UAW President Shawn Fain has become the X factor in the striking autoworkers’ pursuit of increased pay and benefits, injecting a level of chaos into negotiations that neither the automakers nor the White House predicted or quite know how to manage.
That confusion is purposeful. The UAW on Friday struck at just three plants, one at each of the Big Three automakers. None of the plants is particularly crucial to the automakers’ operations, surprising industry insiders – even experts who predicted the UAW would implement a targeted strike.
Nevertheless, the strike marks the first time in history the UAW has struck at all three automakers simultaneously. Fain told union members Thursday that the union’s strike strategy “will keep the companies guessing” and give union negotiators “maximum leverage” when they return to the bargaining table.
He said that by striking those plants, the UAW reserves the option to increase the size and scope of the strike, ordering more workers off the job at plants that could be more disruptive to automakers’ operations – including transmission or engine factories, which supply those crucial parts to plants around the country.

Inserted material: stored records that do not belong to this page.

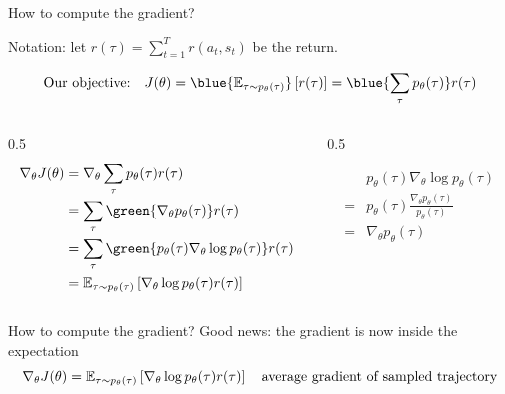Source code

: \documentclass[usenames,dvipsnames,notes,11pt,aspectratio=169,hyperref={colorlinks=true, linkcolor=blue}]{beamer}
\begin{document}
\begin{frame}
    {How to compute the gradient?}

    Notation: let $r(\tau)=\sum_{t=1}^T r(a_t, s_t)$ be the return.
    \pause

    $$
    \text{Our objective:} \quad
    J(\theta)=\blue{\BE_{\tau\sim p_\theta(\tau)}}\pb{r(\tau)}
    =\blue{\sum_\tau p_\theta(\tau)} r(\tau)
    $$
    \pause

    \begin{columns}
        \begin{column}{0.5\textwidth}
    \begin{align*}
    \nabla_\theta J(\theta) &= \nabla_\theta \sum_\tau p_\theta(\tau) r(\tau)\\
        &= \sum_\tau \green{\nabla_\theta p_\theta(\tau)} r(\tau)\\
        &= \sum_\tau \green{p_\theta(\tau) \nabla_\theta \log p_\theta(\tau)} r(\tau)\\
        &= \BE_{\tau\sim p_\theta(\tau)}\pb{\nabla_\theta \log p_\theta(\tau) r(\tau)}
    \end{align*}
        \end{column}
        \begin{column}{0.5\textwidth}
            \begin{mdframed}[backgroundcolor=gray!20, linewidth=0pt, frametitle={log derivative trick}]
    \begin{align*}
        &p_\theta(\tau) \nabla_\theta \log p_\theta(\tau)\\
        =&   p_\theta(\tau) \frac{\nabla_\theta p_\theta(\tau)}{p_\theta(\tau)}\\
        =& \nabla_\theta p_\theta(\tau)
    \end{align*}
            \end{mdframed}
        \end{column}
    \end{columns}
\end{frame}

\begin{frame}
    {How to compute the gradient?}
    Good news: the gradient is now inside the expectation 
    $$
    \nabla_\theta J(\theta) = \BE_{\tau\sim p_\theta(\tau)}\pb{\nabla_\theta \log p_\theta(\tau) r(\tau)}
    \quad \text{average gradient of sampled trajectory}
    $$

\end{frame}
\end{document}
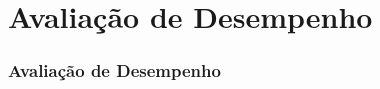 \section[Avaliação de Desempenho]{Avaliação de Desempenho}
\begin{frame}
\frametitle{Avaliação de Desempenho}
\end{frame}

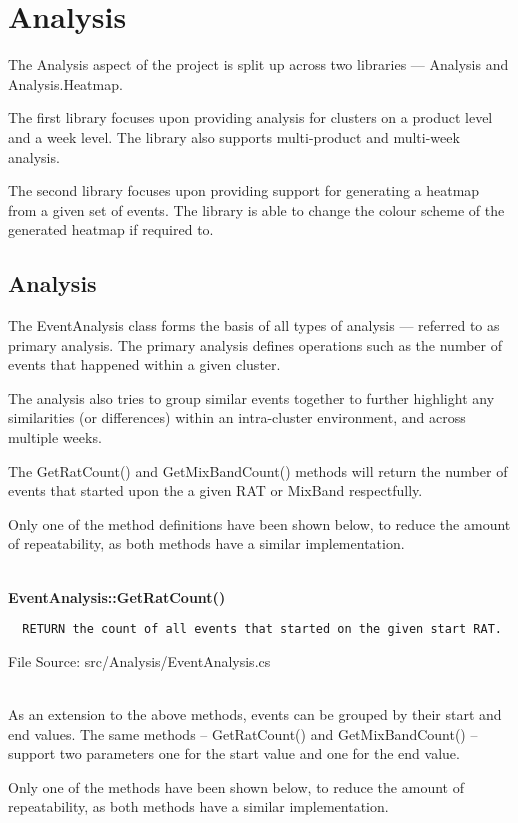 \section{Analysis}
The Analysis aspect of the project is split up across two libraries --- 
Analysis and Analysis.Heatmap.

The first library focuses upon providing analysis for clusters on a product 
level and a week level. The library also supports multi-product and multi-week 
analysis.

The second library focuses upon providing support for generating a heatmap from
a given set of events. The library is able to change the colour scheme of the 
generated heatmap if required to.


\subsection{Analysis}
The EventAnalysis class forms the basis of all types of analysis --- referred 
to as primary analysis. The primary analysis defines operations such as the 
number of events that happened within a given cluster.

The analysis also tries to group similar events together to further highlight 
any similarities (or differences) within an intra-cluster environment, and 
across multiple weeks.

The {\ttfamily GetRatCount()} and {\ttfamily GetMixBandCount()} methods will 
return the number of events that started upon the a given RAT or MixBand 
respectfully.

Only one of the method definitions have been shown below, to reduce the amount
of repeatability, as both methods have a similar implementation.

~\\
{\bfseries EventAnalysis::GetRatCount()}
\lstset{style=pseudocode}
\begin{lstlisting}
  RETURN the count of all events that started on the given start RAT.
\end{lstlisting}
{\textsf \footnotesize File Source: src/Analysis/EventAnalysis.cs }

~\\
As an extension to the above methods, events can be grouped by their start and 
end values. The same methods -- {\ttfamily GetRatCount()} and 
{\ttfamily GetMixBandCount()} -- support two parameters one for the start value
and one for the end value. 

Only one of the methods have been shown below, to reduce the amount of 
repeatability, as both methods have a similar implementation.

Automakers have lambasted the UAW chief, calling the union’s demands unreasonable. Ford CEO Jim Farley on Thursday told CNN that the union’s call for a 40% pay raise and a 32-hour, four-day work week would bankrupt the company. GM CEO Mary Barra on Friday said the union is “asking for more than the company made,” calling the demands unrealistic. And GM and Stellantis lashed out at Fain late last month for his surprising tactic of filing unfair labor practice charges with the National Labor Relations Board, accusing GM and Stellantis of not bargaining in good faith.
Just as Fain’s hefty demands and unique strike method were designed to maximize leverage with the automakers, his lack of deference to the White House added pressure on pro-union President Joe Biden.
Fain said the union would withhold its endorsement of Biden. Although Fain has at times praised Biden, he has also criticized the president for failing to do enough to help the autoworkers in their cause.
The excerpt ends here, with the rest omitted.